Opactwo cysterek w Ołoboku należało do najbogatszych klasztorów tego zakonu w Polsce przedrozbiorowej. Jego fundatorem - w roku 1211 - był ówczesny książę kaliski Władysław Odonic, prawnuk Bolesława Krzywoustego i dziadek króla Przemysła II. Jak większość klasztorów w zaborze pruskim, także i ten został zlikwidowany w latach 30. XIX w., a budynki klasztorne rozebrano pod koniec tegoż stulecia.
W prawie nienaruszonym stanie przetrwał natomiast kościół poklasztorny, wzniesiony na przełomie XV i XVI w. w stylu gotyckim i znacznie przebudowany w duchu baroku pod koniec XVII w. Wieżę dzwonniczą od strony zachodniej dobudowano do niego dopiero w latach 80. XVIII w., gdyż takie okazałe elementy architektoniczne były w zasadzie niezgodne z surową regułą zakonu. W kościele zachował się bogaty rokokowy wystrój wnętrza z końca XVIII w., utrzymany w pogodnej, kremowo-złotej tonacji. O jego dawnej funkcji świadczy do dzisiaj ogromny chór, zajmujący niemal połowę nawy, z którego zakonnice słuchały mszy, obudowany ozdobną kratą tron siostry przełożonej i białe figury cysterskich świętych na ołtarzach.
Na początku lat 40. XVII w. schronienie w Ołoboku znalazła Maria Kunitz ze śląskiej Świdnicy, którą z rodzinnego miasta wygnała zawierucha wojny trzydziestoletniej.

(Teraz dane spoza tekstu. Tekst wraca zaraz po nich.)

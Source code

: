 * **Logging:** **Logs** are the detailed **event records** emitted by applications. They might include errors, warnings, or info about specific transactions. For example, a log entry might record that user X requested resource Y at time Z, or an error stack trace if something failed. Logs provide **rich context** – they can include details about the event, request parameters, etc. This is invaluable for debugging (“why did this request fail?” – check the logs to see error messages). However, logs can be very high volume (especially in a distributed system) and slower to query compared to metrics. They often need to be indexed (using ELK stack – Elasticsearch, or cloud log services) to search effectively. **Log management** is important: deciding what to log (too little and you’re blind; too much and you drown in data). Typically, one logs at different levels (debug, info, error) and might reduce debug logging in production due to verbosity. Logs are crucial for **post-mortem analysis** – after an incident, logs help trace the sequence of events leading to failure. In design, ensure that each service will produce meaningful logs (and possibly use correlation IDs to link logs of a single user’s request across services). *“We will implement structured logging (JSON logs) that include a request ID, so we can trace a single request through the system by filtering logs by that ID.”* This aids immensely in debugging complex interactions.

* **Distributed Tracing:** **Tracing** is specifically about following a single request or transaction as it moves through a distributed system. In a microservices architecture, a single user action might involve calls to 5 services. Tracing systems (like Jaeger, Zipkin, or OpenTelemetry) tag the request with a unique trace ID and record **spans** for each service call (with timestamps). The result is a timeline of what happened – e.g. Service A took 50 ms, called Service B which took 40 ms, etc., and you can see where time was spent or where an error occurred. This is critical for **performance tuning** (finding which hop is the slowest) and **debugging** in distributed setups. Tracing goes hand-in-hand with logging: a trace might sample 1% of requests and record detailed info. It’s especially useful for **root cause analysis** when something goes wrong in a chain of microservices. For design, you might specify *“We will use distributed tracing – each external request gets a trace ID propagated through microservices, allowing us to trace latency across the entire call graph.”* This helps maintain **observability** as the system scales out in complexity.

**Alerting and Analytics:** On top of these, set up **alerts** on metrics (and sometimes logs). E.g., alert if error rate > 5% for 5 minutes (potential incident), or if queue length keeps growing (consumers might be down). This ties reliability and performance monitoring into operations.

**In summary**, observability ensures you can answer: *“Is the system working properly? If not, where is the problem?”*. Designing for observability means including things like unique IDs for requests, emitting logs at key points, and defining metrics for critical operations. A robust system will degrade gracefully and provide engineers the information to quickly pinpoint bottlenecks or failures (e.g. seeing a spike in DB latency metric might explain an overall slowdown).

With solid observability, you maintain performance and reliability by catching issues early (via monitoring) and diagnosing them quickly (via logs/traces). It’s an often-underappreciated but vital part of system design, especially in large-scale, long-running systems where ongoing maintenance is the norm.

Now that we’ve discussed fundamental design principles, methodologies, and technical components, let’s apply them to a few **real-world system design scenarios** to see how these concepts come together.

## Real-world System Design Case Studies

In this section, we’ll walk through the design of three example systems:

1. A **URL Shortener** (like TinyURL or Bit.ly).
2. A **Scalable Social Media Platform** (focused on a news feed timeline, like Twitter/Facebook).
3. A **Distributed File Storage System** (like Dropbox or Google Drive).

Ta niezwykła kobieta astronom, zwana "Śląską Ateną", dokończyła tutaj pisanie swojego największego dzieła pod tytułem Urania propitia. Zawiera ono tablice astronomiczne, w których Maria skorygowała wiele błędów jej poprzednika Jana Keplera.
Sto lat później ksienią w Ołoboku była Ludwika Koźmińska, o której ksiądz Jędrzej Kitowicz napisał: "Była to panna garbatego ciała, ale umysłu wysokiego, z którą każdy, kto miał interes, musiał dobrze zapocić czoła, nim doszedł końca: tak była mocna i obrotna. W tym godna pochwały, że wiele panien szlacheckich przystojnie edukowała swoim kosztem i niczego nie żałowała, cokolwiek jej przyjaciół robić mogło, których też miała wszędzie po dostatku". Słynny był zwłaszcza jej zatarg z opatem z Lądu nad Wartą, Konstantym Iłowieckim, który jako komisarz polskich cystersów chciał w 1750 r. zwizytować klasztor ołobocki. Ksieni Koźmińska, popierająca konkurenta Iłowieckiego do tego urzędu, wygnała go wraz ze świtą z klasztoru dzięki pomocy okolicznej szlachty i chłopów, a kiedy ten wytoczył jej proces w Rzymie, "tak się mocno broniła, że - jak pisze Kitowicz - do samej śmierci tej panny [w 1767 r.] nie mógł jej przezwyciężyć; i odtąd żadnego księdza cystersa ani kapelanem, ani spowiednikiem klasztornym nie cierpiała, zasięgając takowych posługaczów duchownych z różnych innych klasztorów".
Na terenie cmentarza w Ołoboku znajduje się drewniany kościółek wystawiony przez klasztor jeszcze w XVI w., który pierwotnie służył poddanym z wioski klasztornej.